Recorded data:
*-*-*
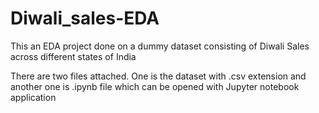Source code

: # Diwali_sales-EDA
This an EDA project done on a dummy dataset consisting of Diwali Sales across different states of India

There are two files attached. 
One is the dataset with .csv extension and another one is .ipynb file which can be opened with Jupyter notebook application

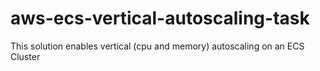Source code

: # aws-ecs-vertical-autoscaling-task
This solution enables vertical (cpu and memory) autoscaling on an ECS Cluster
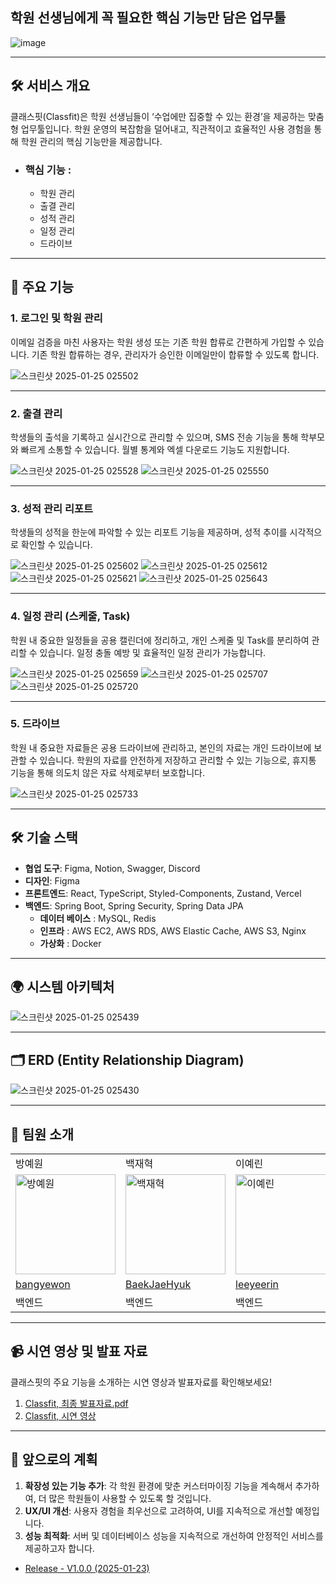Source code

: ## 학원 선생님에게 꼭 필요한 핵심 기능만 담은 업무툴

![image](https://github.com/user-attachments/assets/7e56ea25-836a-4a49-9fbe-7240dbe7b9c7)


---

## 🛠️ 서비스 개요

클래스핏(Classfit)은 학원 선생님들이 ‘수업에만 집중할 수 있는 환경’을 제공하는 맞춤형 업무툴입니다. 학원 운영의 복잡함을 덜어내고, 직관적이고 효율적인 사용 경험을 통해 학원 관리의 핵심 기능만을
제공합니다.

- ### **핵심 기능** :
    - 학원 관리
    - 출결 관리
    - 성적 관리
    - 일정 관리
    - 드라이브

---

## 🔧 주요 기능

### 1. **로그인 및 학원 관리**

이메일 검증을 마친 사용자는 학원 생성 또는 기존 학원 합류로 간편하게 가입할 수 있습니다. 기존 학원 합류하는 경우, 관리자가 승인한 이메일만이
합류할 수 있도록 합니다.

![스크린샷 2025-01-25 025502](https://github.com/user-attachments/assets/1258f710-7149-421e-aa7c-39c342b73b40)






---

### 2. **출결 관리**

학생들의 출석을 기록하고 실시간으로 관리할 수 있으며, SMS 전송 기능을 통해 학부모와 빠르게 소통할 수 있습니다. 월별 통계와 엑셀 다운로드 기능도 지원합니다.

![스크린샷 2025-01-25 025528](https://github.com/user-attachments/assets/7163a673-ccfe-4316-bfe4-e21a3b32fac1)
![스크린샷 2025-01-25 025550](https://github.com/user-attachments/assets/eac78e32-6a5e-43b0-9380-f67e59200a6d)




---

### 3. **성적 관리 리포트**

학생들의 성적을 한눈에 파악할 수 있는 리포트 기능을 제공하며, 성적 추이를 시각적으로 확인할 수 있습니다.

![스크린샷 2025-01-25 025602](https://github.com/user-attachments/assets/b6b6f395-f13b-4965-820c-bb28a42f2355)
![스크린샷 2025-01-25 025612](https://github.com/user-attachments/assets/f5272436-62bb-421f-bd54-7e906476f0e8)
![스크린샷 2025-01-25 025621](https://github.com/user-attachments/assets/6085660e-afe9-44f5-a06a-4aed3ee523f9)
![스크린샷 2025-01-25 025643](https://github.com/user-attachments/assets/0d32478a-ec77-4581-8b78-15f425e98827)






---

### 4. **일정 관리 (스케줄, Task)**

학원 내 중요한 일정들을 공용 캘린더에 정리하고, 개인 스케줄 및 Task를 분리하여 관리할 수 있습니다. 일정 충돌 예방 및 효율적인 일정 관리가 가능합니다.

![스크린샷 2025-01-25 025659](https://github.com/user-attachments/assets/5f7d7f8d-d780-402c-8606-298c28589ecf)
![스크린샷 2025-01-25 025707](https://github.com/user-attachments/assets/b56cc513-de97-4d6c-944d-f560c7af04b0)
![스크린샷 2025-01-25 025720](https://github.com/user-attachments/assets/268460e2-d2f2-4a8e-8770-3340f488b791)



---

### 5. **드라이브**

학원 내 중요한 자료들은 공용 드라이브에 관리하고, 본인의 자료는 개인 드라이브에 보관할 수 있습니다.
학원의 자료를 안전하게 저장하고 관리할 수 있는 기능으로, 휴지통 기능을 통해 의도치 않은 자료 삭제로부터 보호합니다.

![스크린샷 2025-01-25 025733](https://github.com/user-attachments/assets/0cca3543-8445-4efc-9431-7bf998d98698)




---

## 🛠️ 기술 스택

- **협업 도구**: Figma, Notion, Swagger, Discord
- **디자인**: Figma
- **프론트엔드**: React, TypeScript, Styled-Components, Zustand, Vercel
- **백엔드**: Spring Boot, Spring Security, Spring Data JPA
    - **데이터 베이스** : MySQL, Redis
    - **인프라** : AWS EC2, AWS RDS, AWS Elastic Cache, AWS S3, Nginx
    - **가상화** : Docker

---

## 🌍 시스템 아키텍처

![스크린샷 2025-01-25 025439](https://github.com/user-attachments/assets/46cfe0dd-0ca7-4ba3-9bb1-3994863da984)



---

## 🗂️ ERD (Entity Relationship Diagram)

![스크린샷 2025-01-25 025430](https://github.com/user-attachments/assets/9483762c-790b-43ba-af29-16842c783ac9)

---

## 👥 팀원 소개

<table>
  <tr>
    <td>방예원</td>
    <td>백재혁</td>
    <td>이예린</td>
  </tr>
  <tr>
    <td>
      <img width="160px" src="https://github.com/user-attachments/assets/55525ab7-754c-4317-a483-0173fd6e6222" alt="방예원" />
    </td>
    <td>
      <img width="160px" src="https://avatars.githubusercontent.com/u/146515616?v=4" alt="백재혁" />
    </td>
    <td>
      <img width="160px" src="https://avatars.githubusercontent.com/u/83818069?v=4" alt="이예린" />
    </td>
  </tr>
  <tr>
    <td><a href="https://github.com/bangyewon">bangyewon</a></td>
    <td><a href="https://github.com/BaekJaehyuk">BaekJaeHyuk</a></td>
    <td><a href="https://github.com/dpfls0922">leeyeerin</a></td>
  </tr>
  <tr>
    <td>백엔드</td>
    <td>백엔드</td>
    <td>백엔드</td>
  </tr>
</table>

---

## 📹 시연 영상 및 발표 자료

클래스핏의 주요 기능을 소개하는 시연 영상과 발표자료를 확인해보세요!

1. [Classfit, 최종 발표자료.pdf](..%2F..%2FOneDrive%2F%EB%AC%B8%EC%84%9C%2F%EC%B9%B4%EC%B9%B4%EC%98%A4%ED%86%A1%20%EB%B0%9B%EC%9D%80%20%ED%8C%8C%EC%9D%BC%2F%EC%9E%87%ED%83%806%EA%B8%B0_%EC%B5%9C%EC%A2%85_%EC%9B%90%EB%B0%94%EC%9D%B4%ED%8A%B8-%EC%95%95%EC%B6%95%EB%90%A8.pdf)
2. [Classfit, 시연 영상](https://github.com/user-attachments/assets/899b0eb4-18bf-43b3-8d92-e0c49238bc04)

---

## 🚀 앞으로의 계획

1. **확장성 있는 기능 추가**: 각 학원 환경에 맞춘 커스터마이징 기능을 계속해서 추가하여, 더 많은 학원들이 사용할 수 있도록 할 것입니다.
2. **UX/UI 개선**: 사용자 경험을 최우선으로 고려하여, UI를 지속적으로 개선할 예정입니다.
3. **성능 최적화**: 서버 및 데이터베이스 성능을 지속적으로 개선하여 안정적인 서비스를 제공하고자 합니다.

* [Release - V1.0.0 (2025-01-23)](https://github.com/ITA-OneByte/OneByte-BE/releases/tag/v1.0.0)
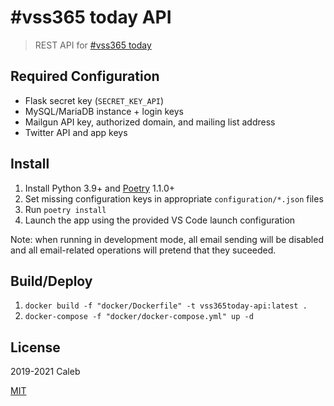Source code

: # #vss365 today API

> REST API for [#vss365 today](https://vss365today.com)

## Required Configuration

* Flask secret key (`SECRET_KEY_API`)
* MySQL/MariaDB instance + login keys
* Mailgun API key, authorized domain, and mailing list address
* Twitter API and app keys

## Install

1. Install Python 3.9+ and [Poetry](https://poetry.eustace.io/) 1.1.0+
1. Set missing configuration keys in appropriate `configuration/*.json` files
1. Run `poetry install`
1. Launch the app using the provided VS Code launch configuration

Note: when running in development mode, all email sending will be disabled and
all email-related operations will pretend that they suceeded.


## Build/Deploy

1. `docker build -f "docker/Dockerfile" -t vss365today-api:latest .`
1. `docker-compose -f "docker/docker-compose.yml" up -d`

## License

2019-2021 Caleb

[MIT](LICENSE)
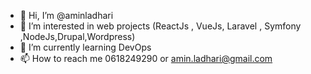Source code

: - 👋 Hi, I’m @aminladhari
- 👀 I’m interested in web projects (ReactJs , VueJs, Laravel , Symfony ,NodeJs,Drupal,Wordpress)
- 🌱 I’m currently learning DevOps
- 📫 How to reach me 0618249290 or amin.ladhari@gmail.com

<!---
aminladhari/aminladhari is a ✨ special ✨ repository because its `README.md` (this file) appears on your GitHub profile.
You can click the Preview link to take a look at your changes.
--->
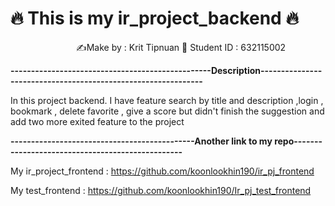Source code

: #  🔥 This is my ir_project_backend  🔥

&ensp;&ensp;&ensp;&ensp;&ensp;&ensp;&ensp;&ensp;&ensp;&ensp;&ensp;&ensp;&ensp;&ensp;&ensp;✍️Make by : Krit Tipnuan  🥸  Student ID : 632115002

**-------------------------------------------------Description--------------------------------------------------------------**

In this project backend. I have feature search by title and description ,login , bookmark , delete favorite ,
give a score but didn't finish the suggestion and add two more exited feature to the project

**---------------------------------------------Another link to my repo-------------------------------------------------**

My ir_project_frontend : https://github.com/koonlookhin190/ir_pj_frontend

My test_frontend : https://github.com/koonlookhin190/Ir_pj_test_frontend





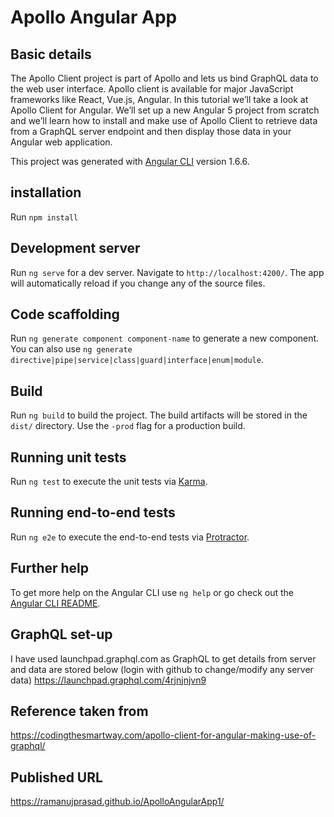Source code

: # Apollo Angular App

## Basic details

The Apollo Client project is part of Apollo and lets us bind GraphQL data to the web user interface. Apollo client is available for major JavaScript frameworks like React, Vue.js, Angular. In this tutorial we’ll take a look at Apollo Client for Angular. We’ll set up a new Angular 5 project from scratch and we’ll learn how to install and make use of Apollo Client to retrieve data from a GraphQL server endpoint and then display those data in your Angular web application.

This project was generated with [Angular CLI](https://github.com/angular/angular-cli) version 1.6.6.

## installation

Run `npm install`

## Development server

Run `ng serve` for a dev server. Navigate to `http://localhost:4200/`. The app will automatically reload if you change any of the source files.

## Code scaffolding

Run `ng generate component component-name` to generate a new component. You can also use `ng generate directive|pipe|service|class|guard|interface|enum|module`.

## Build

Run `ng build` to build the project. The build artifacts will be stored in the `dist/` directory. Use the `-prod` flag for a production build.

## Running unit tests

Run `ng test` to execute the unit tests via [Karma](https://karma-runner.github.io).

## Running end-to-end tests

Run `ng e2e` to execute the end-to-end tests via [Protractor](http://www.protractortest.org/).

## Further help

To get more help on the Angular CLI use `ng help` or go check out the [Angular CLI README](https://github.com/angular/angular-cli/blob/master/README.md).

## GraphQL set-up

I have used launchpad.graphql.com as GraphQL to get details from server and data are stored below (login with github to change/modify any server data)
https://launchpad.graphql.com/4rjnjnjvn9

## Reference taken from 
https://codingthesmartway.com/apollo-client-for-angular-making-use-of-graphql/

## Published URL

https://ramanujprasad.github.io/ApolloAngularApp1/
*-*-*
Exercise description: Which lines of the entries above contain the string "stored"? Copy each one.

Reply to the exercise:
Run `ng build` to build the project. The build artifacts will be stored in the `dist/` directory. Use the `-prod` flag for a production build.
I have used launchpad.graphql.com as GraphQL to get details from server and data are stored below (login with github to change/modify any server data)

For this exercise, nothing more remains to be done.